Theoretically, this means Indian firms and government are more likely to default on their rupee-denominated borrowings than before.
However, in reality, the revision is to capture the risk and highlight the trigger point, the widening fiscal deficit in this case.
Bond yields rose and the local currency weakened following the downgrade. The yield on the benchmark 10-year bond rose to 9.48% from Monday’s close of 9.38%. The rupee meanwhile declined by 0.7% to close at 43.24 to a dollar.
“The revision to the local currency outlook is based on a considerable deterioration in the Central government’s fiscal position in 2008-09 … combined with a notable increase in government debt issuance to finance subsidies,” said James McCormack, head of Asia Sovereign ratings at Fitch.
Fitch expects the fiscal deficit to widen from 2.8% of gross domestic product (GDP) in fiscal 2008 to 4.5% in fiscal 2009, based in part on higher subsidies interest payments and wages. It expects the deficit to widen further to 6.5% in the year because of off-budget items such as the bonds issued to oil and fertilizer companies.
Among other global rating agencies, Standard and Poor’s (S&P) on 10 July had said it might consider lowering India’s sovereign rating to “speculative” from “stable” if the uncertainties in the economy continues. It has for now affirmed its ‘BBB-’ rating.
Moody’s foreign currency rating for India, at Baa3, is already equivalent to where the Fitch and S&P ratings are, according to Aninda Mitra, India sovereign ratings analyst at Moody’s Investors Service.
“The local currency bond rating for the sovereign is Ba2, which is two notches below that of Fitch and S&P,” Mitra said. “The gap between the two ratings reflects a lot of the weaknesses that we have started to see on the fiscal front,” Mitra added.
Fitch kept the rating for the local currency intact at ‘BBB-’. It also affirmed India’s long-term foreign currency rating at ‘BBB-’ with a stable outlook, and its short-term foreign currency rating at ‘F3’ and country ceiling at ‘BBB-’.
According to the agency’s methodologies, the long-term ‘BBB’ national ratings denote “adequate credit risk” relative to other issuers.
However, a country’s economic conditions are more likely to affect the timely payment for these borrowers than the companies with a higher rating.
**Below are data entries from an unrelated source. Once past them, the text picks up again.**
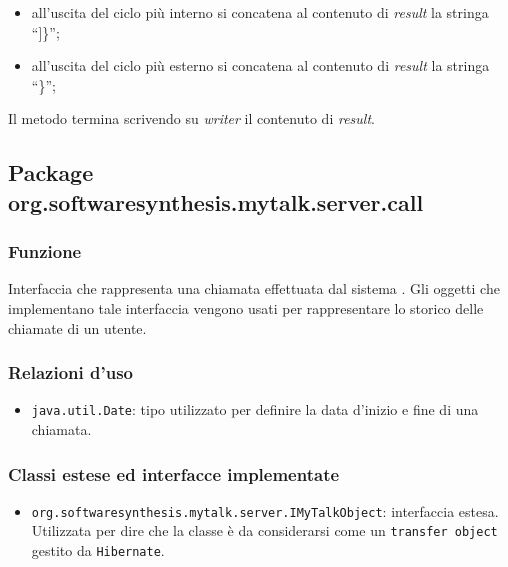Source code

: \begin{description}
\begin{itemize}
\begin{itemize}
\begin{itemize}
				\item all'uscita del ciclo  più interno si concatena al contenuto di \textit{result} la stringa ``]\}'';
				\item all'uscita del ciclo  più esterno si concatena al contenuto di \textit{result} la stringa ``\}'';
			\end{itemize}
		\end{itemize}
	\end{itemize}
	Il metodo termina scrivendo su \textit{writer} il contenuto di \textit{result}.	
	
\end{description}

\subsection{Package org.softwaresynthesis.mytalk.server.call}\label{sec:call}


\subsubsection*{Funzione}
Interfaccia che rappresenta una chiamata effettuata dal sistema \caName. Gli oggetti che implementano tale interfaccia vengono usati per rappresentare lo storico delle chiamate di un utente.

\subsubsection*{Relazioni d'uso}
\begin{itemize}
	\item \texttt{java.util.Date}: tipo utilizzato per definire la data d'inizio e fine di una chiamata.
\end{itemize}

\subsubsection*{Classi estese ed interfacce implementate}

\begin{itemize}
	\item \texttt{org.softwaresynthesis.mytalk.server.IMyTalkObject}: interfaccia estesa. Utilizzata per dire che la classe è da considerarsi come un \texttt{transfer object} gestito da \texttt{Hibernate}.
\end{itemize}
The best rating in the class is AAA.
‘F3’ is a short-term credit rating indicating adequate capacity for timely payment. However, such capacity is more susceptible to near-term adverse changes than for financial commitments in higher-rated categories. The best in the class is F1.
India’s foreign currency rating was not changed because of the vast amount of foreign reserves available with the country.